The Tigers entered the bowl with a 10–2 record. Midway through the season, Missouri looked like it might be making a beeline for the BCS, sitting at 7–0 and favored in its final four games. The Tigers stumbled, following a loss to Nebraska with another at Texas Tech, but rebounded to win its final three games and finish at 10–2 for the program's third 10-win season in four years, bringing the program to its fourth such season ever.
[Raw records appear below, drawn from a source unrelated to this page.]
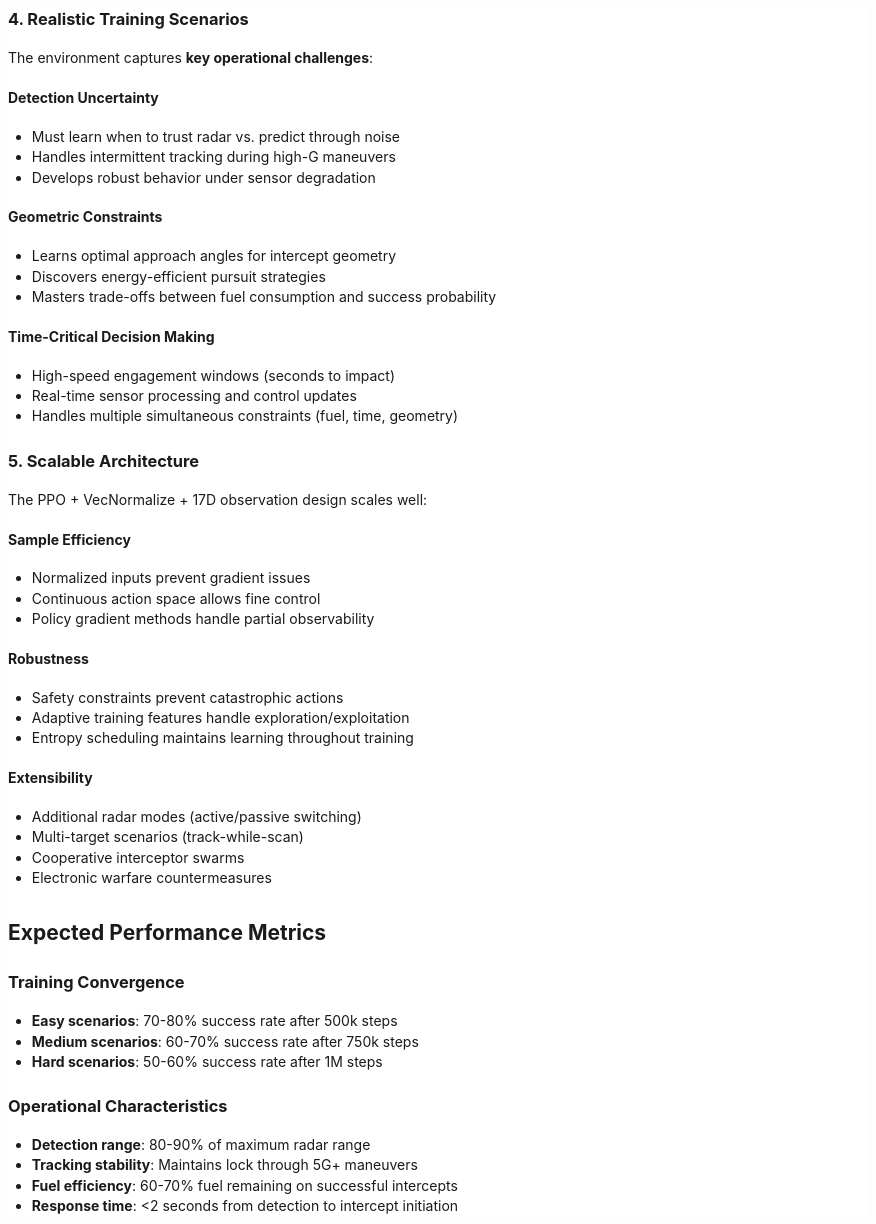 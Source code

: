 ### 4. **Realistic Training Scenarios**

The environment captures **key operational challenges**:

#### **Detection Uncertainty**
- Must learn when to trust radar vs. predict through noise
- Handles intermittent tracking during high-G maneuvers
- Develops robust behavior under sensor degradation

#### **Geometric Constraints**
- Learns optimal approach angles for intercept geometry
- Discovers energy-efficient pursuit strategies
- Masters trade-offs between fuel consumption and success probability

#### **Time-Critical Decision Making**
- High-speed engagement windows (seconds to impact)
- Real-time sensor processing and control updates
- Handles multiple simultaneous constraints (fuel, time, geometry)

### 5. **Scalable Architecture**

The PPO + VecNormalize + 17D observation design scales well:

#### **Sample Efficiency**
- Normalized inputs prevent gradient issues
- Continuous action space allows fine control
- Policy gradient methods handle partial observability

#### **Robustness**
- Safety constraints prevent catastrophic actions
- Adaptive training features handle exploration/exploitation
- Entropy scheduling maintains learning throughout training

#### **Extensibility**
- Additional radar modes (active/passive switching)
- Multi-target scenarios (track-while-scan)
- Cooperative interceptor swarms
- Electronic warfare countermeasures

## Expected Performance Metrics

### **Training Convergence**
- **Easy scenarios**: 70-80% success rate after 500k steps
- **Medium scenarios**: 60-70% success rate after 750k steps  
- **Hard scenarios**: 50-60% success rate after 1M steps

### **Operational Characteristics**
- **Detection range**: 80-90% of maximum radar range
- **Tracking stability**: Maintains lock through 5G+ maneuvers
- **Fuel efficiency**: 60-70% fuel remaining on successful intercepts
- **Response time**: <2 seconds from detection to intercept initiation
Much to the disappointment to many fans, Missouri would later make their second appearance in the Insight Bowl. They were a 34–31 winner over West Virginia in the 1998 game.

===Iowa===

Iowa looked to end its season on a high note in making its first appearance at the Insight Bowl. The Hawkeyes started off the season with a No. 9 ranking in the preseason AP poll. They had dominating wins over No. 22 Penn State and No. 5 Michigan State - the Spartans only loss in the regular season. But Iowa lost 4 of their last 6 regular season games by a total of 11 points, including a season-ending 27–24 loss at 2–9 Minnesota. The Hawkeyes won their previous two bowl games and were coming off with a 24–14 win in the Orange Bowl over Georgia Tech, giving the Hawkeyes their first BCS bowl win in school history.

==Weather==
57 deg (F), wind: W at 3 mph, 47% humidity

==Game summary==

===Scoring===

| Scoring Play | Score |
1st Quarter
| IOWA – Marcus Coker 1-yard run (Michael Meyer kick), 10:32 | IOWA 7–0 |
| MIZZ – Grant Ressel 23-yard kick, 3:53 | IOWA 7–3 |
2nd Quarter
| IOWA – Marcus Coker 62-yard run (Michael Meyer kick), 13:26 | IOWA 14–3 |
| IOWA – Michael Meyer 34-yard kick, 7:28 | IOWA 17–3 |
| MIZZ – Henry Josey 10-yard run (Grant Ressel kick), 4:51 | IOWA 17–10 |
3rd Quarter
| IOWA – Michael Meyer 21 yard kick, 7:03 | IOWA 20–10 |
| MIZZ – Blaine Gabbert 7-yard run (Grant Ressel kick), 4:34 | IOWA 20–17 |
| MIZZ – Blaine Gabbert 3-yard pass to Michael Egnew (Grant Ressel kick), 0:54 | MIZZ 24–20 |
4th Quarter
| IOWA – Micah Hyde 72-yard interception return (Michael Meyer kick), 5:32 | IOWA 27–24 |

===Team statistics===
Statistics

| Statistic | Missouri | Iowa |
|---|---|---|
| First Downs | 32 | 19 |
| Rush | 10 | 9 |
| Pass | 20 | 8 |
| Penalty | 2 | 2 |
| Total Offense | 512 | 425 |
| Total Plays | 86 | 58 |
| Average Gain per Play | 6.0 | 7.3 |
| Net Yards Rushing | 78 | 225 |
| Rushing attempts | 29 | 37 |
| Average per Rush | 2.7 | 6.1 |
| Rushing Touchdowns | 2 | 2 |
| Yards Gained Rushing | 118 | 230 |
| Yards Lost Rushing | 40 | 5 |
| Net Yards Passing | 434 | 200 |
| Comp.-Attempts-INT | 41–57–2 | 11–12–2 |
| Average per Attempt | 7.6 | 9.5 |
| Average per Comp. | 10.6 | 18.2 |
| Passing Touchdowns | 1 | 0 |
| Kickoffs-Yards | 5–340 | 6–400 |
| Average Yards Per Kickoff | 68.0 | 66.7 |
| Net Yards per Kickoff | 40.4 | 49.7 |
| Touchbacks | 1 | 1 |
| Kick Returns-Yds-Average | 5–82–16.4 | 4–118–29.5 |
| Field Goals-Att-Long | 1–1–23 | 2–2–34 |
| Punts-Yds-Average-Long | 4–168–42.0–55 | 3–134–44.7–47 |
| 3rd Down Conversions | 8–15 | 6–11 |
| 4th Down Conversions | 0–1 | 0–0 |
| Sacks by: Number-Yds | 0–0 | 2–16 |
| Fumbles-Interceptions-Yds-TDs | 0–2–25–0 | 0–2–72–1 |
| Penalties-Yds | 5–48 | 3–19 |
| Time of Possession | 29:49 | 29:23 |

==Notes==
Iowa and Missouri had previously played each other 12 times with Missouri holding a 7–5 advantage. However, the most recent previous time that the schools had met was in 1910. The two squads had never faced each other in a bowl game.

The two teams played again in the 2024 TransPerfect Music City Bowl, a 27-24 Missouri win.